Race reports, training tips, and our ladies' lives on two wheels.

Cascade Classic-the Final 3 stages

Kimberley had one of the most successful NRC races in her history. This one was definitely a sweet finish for her and included two top 20 NRC finishes. She’s killin’ it this year. Get her autograph now before it’s worth a pretty penny in the future.

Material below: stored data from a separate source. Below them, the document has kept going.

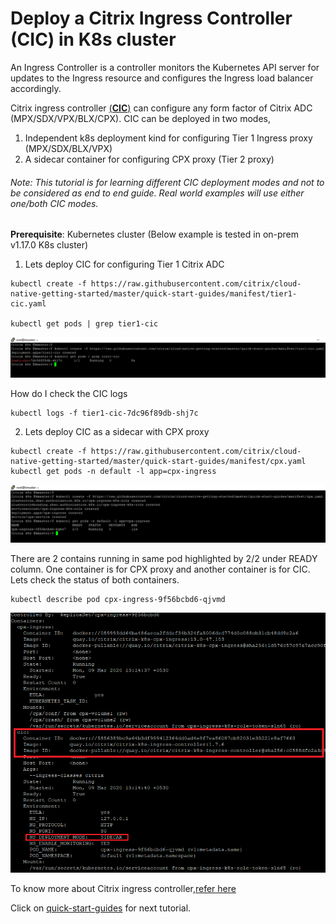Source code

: # Deploy a Citrix Ingress Controller (CIC) in K8s cluster
An Ingress Controller is a controller monitors the Kubernetes API server for updates to the Ingress resource and configures the Ingress load balancer accordingly.

Citrix ingress controller <u>(**CIC**)</u> can configure any form factor of Citrix ADC (MPX/SDX/VPX/BLX/CPX).
CIC can be deployed in two modes, 
  1. Independent k8s deployment kind for configuring Tier 1 Ingress proxy (MPX/SDX/BLX/VPX)
  2. A sidecar container for configuring CPX proxy (Tier 2 proxy)

###### Note: This tutorial is for learning different CIC deployment modes and not to be considered as end to end guide. Real world examples will use either one/both CIC modes. 
**Prerequisite**: Kubernetes cluster (Below example is tested in on-prem v1.17.0 K8s cluster)

1. Lets deploy CIC for configuring Tier 1 Citrix ADC
```
kubectl create -f https://raw.githubusercontent.com/citrix/cloud-native-getting-started/master/quick-start-guides/manifest/tier1-cic.yaml

kubectl get pods | grep tier1-cic
```
![tier1-cic](images/tier1-cic.PNG)

How do I check the CIC logs
```
kubectl logs -f tier1-cic-7dc96f89db-shj7c
```


2. Lets deploy CIC as a sidecar with CPX proxy
```
kubectl create -f https://raw.githubusercontent.com/citrix/cloud-native-getting-started/master/quick-start-guides/manifest/cpx.yaml
kubectl get pods -n default -l app=cpx-ingress
```
![tier2-cic](images/tier2-cic.PNG)


There are 2 contains running in same pod highlighted by 2/2 under READY column. One container is for CPX proxy and another container is for CIC.
Lets check the status of both containers.
```
kubectl describe pod cpx-ingress-9f56bcbd6-qjvmd
```
![tier2-cic-pod](images/tier2-cic-pod.PNG)

 To know more about Citrix ingress controller,[refer here](https://github.com/citrix/citrix-k8s-ingress-controller)

Click on [quick-start-guides](https://github.com/citrix/cloud-native-getting-started/tree/master/quick-start-guides) for next tutorial.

Day 4- Cascade Lakes Road Race

Today was a new course for me, as last year, I was time cut after the time trial (which made my personal time trial ‘victory’ all the more rewarding!). The race started and ended at Mt. Bachelor, and although the week had fairly mild weather, at 7 am of the morning of the race, we received an email from the race organizers saying to prepare for 40 degree freezing rain. This presented a slight problem, as I had packed for the trip based on the weather reports—clear skies and in the 80’s all week. I felt like I total rookie not being prepared for the unexpected, as the extent of my warm-weather gear was warmers and gloves, but no clear vest or baselayer. Marcus and I ended up making an early target run on the way out to try to find whatever pseudo-baselayer option we could find in the ‘active wear’ section. We got to the ski resort, which was looking strangely like ski season, and was less than thilled. The race started with essentially a 15-mile descent, so the worst would definitely be the first half hour of the race. I sat in the car wrapped in a blanket until the very last minute, where I donned every warm upper-body item I had and slathered my legs with embrocation.

 

I started the race with minimal warm-up, as did pretty much everyone else, but it was a steep and straight enough descent that no one got away. After the initial descent, the air warmed and everyone began stripping off layers and passing them to their workhorse rider, who took them back to the team director in the caravan. I, on the other hand, with no such luxury, awkwardly stuffed the warmers and borrowed vest into my jersey. The next five miles was a gradual climb, where there was a string of back-to-back attacks, but nothing got away. Over the next 25 miles, the course was rolling, and the peleton moved along at a steady pace, with attacks continuing to launch. At this point, I will mention the prime frustration of the race—my shifting. At the time, I had no idea why, but my right shifter was supremely uncooperative, and would take multiple taps to shift into one harder gear, and even with repeated clicks would only ever shift to the middle of my cassette. I had to do most of the race spun out, as my hardest gears were unaccessasble the entire race, and my only encouragement was knowing that it finished on a climb. So if I could stay tucked in to the field and approach the final climb in the group, I would be ok.

 

Around twelve miles to go, a nine-rider breakaway formed, and the gap quickly widened to 3:30. Strangely, no one seemed concerned, even Kristin who was in the yellow jersey. I realized though that every major team was represented, and so the lack of interest in chasing made sense. As we began the finishing climb, the strong climbers started to drill it, and riders began to fall off the back of the group. I dug deep to hang on, as my goal was to finish in a group, not straggling off the back alone. I finished 54th out of 88, which I was fine with (neither ecstatic nor devastated). I immediately took my bike to the SRAM mechanics, where a quick examination determined revealed a completely shot shifter. We drove back to our host house, tired but content, and once again began the recovery routine for the next day’s race.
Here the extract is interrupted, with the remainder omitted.